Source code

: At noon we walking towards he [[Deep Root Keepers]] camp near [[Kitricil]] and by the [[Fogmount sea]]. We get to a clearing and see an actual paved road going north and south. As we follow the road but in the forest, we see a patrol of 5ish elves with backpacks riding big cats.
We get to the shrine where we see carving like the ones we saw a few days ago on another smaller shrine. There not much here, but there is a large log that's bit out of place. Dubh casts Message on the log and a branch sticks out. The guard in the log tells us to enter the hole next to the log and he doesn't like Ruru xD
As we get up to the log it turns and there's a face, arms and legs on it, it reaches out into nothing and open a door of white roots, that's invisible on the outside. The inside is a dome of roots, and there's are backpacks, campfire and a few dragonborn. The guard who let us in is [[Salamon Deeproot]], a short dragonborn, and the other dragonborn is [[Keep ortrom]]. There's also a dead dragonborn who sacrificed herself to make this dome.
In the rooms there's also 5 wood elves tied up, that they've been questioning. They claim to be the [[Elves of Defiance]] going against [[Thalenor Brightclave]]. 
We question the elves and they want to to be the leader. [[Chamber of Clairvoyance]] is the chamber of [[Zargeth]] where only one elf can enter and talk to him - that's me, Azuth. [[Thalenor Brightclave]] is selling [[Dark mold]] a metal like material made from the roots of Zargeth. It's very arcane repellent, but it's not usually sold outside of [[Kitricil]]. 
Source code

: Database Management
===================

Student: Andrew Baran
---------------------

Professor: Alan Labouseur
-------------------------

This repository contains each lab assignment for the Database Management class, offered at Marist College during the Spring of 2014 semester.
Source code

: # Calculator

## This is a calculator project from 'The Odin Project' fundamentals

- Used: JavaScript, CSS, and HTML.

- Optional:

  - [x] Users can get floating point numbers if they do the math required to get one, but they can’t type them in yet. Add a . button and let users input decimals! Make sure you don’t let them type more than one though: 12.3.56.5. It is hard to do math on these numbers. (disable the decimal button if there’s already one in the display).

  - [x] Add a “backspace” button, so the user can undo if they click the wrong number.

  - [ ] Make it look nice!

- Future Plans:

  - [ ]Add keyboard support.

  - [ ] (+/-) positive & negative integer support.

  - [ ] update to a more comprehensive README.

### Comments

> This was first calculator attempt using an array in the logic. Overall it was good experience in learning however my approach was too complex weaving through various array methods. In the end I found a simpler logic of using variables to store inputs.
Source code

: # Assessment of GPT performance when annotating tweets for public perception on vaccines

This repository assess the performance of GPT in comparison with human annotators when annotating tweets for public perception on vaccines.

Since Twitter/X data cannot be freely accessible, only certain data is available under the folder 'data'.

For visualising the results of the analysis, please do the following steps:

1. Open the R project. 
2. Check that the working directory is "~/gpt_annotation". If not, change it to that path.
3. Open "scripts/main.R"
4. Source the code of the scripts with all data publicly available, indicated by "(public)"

■ ■ ■ ■ ■

■ **Work instruction**:
Only the lines holding the word "they" belong in the answer; copy them from the listing above.

■ **Solved exercise**:
In the rooms there's also 5 wood elves tied up, that they've been questioning. They claim to be the [[Elves of Defiance]] going against [[Thalenor Brightclave]]. 
We question the elves and they want to to be the leader. [[Chamber of Clairvoyance]] is the chamber of [[Zargeth]] where only one elf can enter and talk to him - that's me, Azuth. [[Thalenor Brightclave]] is selling [[Dark mold]] a metal like material made from the roots of Zargeth. It's very arcane repellent, but it's not usually sold outside of [[Kitricil]]. 
  - [x] Users can get floating point numbers if they do the math required to get one, but they can’t type them in yet. Add a . button and let users input decimals! Make sure you don’t let them type more than one though: 12.3.56.5. It is hard to do math on these numbers. (disable the decimal button if there’s already one in the display).
  - [x] Add a “backspace” button, so the user can undo if they click the wrong number.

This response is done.